### [Task details]
Count the lines below that contain the word "Brain", and report only that number.

[Excerpts from a dataset]

• • •

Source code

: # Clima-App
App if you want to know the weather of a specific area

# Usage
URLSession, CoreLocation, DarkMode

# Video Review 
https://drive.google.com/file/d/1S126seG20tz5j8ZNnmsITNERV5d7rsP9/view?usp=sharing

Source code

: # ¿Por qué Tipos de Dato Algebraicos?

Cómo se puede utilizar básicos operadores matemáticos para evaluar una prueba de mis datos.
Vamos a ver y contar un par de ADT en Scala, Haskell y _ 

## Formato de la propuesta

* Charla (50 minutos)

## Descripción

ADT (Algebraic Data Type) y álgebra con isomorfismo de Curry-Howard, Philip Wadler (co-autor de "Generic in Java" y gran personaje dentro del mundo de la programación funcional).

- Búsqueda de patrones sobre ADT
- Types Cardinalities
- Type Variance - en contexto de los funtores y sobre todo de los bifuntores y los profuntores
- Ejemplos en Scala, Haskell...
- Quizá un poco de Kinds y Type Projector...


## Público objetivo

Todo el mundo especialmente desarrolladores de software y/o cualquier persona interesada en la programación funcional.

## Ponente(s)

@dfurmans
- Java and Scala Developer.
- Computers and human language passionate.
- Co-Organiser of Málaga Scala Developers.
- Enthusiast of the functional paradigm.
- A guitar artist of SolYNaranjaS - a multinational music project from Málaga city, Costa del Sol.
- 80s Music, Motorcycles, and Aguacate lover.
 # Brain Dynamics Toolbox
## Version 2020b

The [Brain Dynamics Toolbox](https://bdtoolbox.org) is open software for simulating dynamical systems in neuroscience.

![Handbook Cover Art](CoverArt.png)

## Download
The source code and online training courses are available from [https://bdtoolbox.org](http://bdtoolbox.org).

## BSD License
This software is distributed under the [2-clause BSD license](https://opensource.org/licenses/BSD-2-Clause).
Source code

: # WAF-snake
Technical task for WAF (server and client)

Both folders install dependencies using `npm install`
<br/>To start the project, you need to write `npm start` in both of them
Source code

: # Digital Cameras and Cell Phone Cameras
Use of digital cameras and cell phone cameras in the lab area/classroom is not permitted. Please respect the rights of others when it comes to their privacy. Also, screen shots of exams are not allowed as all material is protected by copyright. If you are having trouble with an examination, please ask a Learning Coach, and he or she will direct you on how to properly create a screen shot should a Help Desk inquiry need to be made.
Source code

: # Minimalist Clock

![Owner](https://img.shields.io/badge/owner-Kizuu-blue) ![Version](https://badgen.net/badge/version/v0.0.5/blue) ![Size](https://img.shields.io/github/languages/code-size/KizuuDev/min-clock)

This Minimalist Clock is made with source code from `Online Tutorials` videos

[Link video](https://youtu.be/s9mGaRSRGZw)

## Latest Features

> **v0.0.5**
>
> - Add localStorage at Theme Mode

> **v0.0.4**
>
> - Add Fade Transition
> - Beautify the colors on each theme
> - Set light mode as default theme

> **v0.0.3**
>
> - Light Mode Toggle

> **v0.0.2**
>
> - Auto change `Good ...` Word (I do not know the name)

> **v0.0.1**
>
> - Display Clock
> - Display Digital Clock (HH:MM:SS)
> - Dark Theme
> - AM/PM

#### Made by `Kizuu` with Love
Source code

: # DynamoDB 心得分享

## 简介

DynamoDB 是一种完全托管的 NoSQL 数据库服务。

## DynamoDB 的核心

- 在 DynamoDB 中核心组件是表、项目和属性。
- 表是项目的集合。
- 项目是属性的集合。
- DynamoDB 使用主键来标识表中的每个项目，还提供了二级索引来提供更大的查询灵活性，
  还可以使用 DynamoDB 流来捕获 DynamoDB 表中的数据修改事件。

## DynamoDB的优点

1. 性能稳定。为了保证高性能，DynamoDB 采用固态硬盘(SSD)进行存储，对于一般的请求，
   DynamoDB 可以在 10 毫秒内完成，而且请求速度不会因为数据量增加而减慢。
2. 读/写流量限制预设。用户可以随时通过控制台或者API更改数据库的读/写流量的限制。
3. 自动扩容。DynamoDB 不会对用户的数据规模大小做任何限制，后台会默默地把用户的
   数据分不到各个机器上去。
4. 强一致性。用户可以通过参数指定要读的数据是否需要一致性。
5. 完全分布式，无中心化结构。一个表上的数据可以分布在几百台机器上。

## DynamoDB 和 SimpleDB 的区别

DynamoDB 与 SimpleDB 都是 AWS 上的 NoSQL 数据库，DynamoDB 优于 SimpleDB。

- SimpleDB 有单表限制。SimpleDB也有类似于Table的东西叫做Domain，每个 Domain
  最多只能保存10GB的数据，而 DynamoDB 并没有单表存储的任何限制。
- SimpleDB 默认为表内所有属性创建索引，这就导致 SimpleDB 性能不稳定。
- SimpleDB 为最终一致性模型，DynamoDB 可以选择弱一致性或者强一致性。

• • •

### [Solution for this exercise]
2